Players trust Nuñez to help whenever they need it. Lakers forward Julius Randle passed Nuñez the phone when his fiancée, Kendra Shaw, called after the pregnant Shaw felt faint one day while the team was on a road trip across the country. Nuñez, who has three children of his own, spoke to Shaw, calming her down by assuring her that dizziness was a normal symptom before labor. He then helped arrange a flight for Randle to return quickly to his fiancée’s side. A healthy Kyden Randle was born on December 23, 2016.
“The one big thing I learned from Gary was that you’re kind of a big brother to them,” Nuñez said. “The trust is there, not just for the medical, but with every aspect.”
Still, there are limits.
“As head trainer, I have to keep that professional distance,” explained Nuñez. “You won’t see me at the club.”
Instead, he usually bonds with players by sharing meals on the road.
“Everywhere we go, I try to find good Mexican food,” Nuñez mentioned. “It’s tough in Milwaukee.”
Though it isn’t easy being away from his family, especially on holidays, history buff Nuñez also appreciates the opportunities travel with the team offers.
“We go check out the local sites,” Nuñez noted. “In Philadelphia, I went to see Independence Hall.”
There’s a lot of pressure involved in any position of such a high-profile team as the Lakers, but especially on the person who often decides if the players can perform in a game or not. Too often, competitive players are willing to risk making an injury worse by continuing to play.

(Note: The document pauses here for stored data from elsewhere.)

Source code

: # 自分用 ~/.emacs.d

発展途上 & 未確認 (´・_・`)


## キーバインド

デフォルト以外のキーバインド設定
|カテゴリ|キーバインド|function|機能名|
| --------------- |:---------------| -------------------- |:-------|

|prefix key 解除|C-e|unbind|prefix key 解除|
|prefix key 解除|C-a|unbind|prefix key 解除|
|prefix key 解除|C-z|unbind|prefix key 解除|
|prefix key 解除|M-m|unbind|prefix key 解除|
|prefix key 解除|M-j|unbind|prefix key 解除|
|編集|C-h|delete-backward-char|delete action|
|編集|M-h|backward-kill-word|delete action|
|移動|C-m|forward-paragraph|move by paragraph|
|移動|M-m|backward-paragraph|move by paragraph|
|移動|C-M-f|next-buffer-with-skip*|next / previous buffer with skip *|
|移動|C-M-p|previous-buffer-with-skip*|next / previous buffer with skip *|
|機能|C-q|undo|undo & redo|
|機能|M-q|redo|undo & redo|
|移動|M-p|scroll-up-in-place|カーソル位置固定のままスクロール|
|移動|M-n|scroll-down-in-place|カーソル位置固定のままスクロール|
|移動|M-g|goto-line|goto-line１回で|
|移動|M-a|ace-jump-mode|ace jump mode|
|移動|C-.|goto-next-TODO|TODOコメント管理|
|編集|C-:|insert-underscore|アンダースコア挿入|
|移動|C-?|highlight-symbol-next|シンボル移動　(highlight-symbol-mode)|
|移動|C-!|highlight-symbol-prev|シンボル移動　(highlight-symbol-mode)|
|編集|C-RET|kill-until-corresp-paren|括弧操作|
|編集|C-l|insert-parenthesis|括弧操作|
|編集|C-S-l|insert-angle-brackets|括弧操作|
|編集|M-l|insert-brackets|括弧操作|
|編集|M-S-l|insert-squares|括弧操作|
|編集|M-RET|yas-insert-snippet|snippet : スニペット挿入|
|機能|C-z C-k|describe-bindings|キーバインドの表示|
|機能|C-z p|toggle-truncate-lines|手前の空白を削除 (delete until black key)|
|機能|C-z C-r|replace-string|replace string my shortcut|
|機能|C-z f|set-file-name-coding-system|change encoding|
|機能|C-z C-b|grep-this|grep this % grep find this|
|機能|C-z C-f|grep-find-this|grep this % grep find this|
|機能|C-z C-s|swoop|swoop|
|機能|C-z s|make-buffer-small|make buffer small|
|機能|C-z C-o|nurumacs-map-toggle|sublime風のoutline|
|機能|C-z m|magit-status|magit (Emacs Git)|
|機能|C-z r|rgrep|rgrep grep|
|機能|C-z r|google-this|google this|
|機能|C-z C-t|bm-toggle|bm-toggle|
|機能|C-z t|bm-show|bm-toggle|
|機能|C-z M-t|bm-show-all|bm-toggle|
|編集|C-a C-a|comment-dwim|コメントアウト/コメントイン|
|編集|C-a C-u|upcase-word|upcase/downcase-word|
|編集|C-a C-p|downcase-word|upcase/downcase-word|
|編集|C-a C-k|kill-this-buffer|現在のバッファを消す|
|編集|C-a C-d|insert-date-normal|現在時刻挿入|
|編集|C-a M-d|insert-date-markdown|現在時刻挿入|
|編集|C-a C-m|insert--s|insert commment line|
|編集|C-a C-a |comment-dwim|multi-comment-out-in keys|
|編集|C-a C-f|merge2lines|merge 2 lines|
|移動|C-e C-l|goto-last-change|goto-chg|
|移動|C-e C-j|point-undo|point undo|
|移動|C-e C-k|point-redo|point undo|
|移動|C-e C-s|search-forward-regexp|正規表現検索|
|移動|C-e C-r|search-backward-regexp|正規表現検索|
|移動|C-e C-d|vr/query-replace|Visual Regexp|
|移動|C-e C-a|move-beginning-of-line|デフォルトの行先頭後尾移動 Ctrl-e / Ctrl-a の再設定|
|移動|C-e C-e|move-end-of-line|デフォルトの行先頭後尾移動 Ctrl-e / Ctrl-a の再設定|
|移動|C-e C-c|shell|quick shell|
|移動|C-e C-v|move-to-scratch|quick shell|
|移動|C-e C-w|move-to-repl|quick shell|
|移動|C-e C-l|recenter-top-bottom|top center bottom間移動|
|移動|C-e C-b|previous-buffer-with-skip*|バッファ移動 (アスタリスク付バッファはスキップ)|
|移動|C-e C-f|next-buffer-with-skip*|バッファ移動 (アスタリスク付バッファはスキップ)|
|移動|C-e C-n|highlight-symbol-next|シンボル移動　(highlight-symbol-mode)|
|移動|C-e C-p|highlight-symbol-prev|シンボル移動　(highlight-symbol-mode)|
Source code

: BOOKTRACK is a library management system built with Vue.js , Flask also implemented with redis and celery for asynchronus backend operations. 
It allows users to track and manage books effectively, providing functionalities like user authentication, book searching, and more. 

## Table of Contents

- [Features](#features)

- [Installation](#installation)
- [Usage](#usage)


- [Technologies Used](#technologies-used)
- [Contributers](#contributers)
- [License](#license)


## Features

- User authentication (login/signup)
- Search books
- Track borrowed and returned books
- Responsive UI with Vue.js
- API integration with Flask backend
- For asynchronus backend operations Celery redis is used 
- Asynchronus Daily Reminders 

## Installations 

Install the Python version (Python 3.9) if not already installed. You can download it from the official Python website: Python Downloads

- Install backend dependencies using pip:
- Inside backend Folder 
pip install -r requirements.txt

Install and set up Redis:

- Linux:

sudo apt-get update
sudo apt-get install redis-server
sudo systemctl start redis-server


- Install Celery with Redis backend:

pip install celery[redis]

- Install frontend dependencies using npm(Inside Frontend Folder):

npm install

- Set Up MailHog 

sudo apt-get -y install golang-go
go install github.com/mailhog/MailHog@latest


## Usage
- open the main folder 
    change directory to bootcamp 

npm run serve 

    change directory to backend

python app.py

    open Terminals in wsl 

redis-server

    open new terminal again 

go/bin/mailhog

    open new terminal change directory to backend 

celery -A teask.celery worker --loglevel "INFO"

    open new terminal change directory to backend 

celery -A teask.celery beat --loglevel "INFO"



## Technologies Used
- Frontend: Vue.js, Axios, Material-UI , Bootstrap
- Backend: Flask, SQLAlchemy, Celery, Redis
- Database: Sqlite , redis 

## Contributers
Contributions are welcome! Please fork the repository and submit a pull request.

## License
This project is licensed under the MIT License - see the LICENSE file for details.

“The higher level an athlete is and the more money that is involved, sometimes they become their own worst enemy when it comes to health care,” Kugler opined. “They have high-level salaries and status in society, and they’ll do a lot of things to protect that.”
It helps Nuñez to have a good working relationship with Lakers head coach Luke Walton, one that goes back to Walton’s time as a player when Nuñez first joined the organization. In one of his first acts of employment, Nuñez taped Walton’s knee, which suffered from tendinitis. Nuñez never forgot Walton speaking appreciatively to him and welcoming him to the team.
“I was never good enough as a player to get Gary Vitti’s time,” Walton said on the show Backstage Lakers. “He was reserved for Kobe [Bryant], Pau [Gasol], Lamar [Odom]. So it was me and Nuñez grinding away in the training room.”
“He got the job as head coach before I got the trainer job,” Nuñez revealed, mentioning how knowing Walton would lead the team motivated him even more. “I thought, ‘I have to get the head trainer job.'”
Now the two interact on a daily basis, working together to get the most out of the Lakers roster.
“Every morning, we discuss the status of every player,” Nuñez said. “We’re in constant communication.”
“The travel, the hours, do they sometimes stink — yes,” Kugler said, before praising the perseverance of Nuñez as an athletic trainer. “Marco is a great example. He went through many, many stops and long hours. You have to have a passion for what you do.”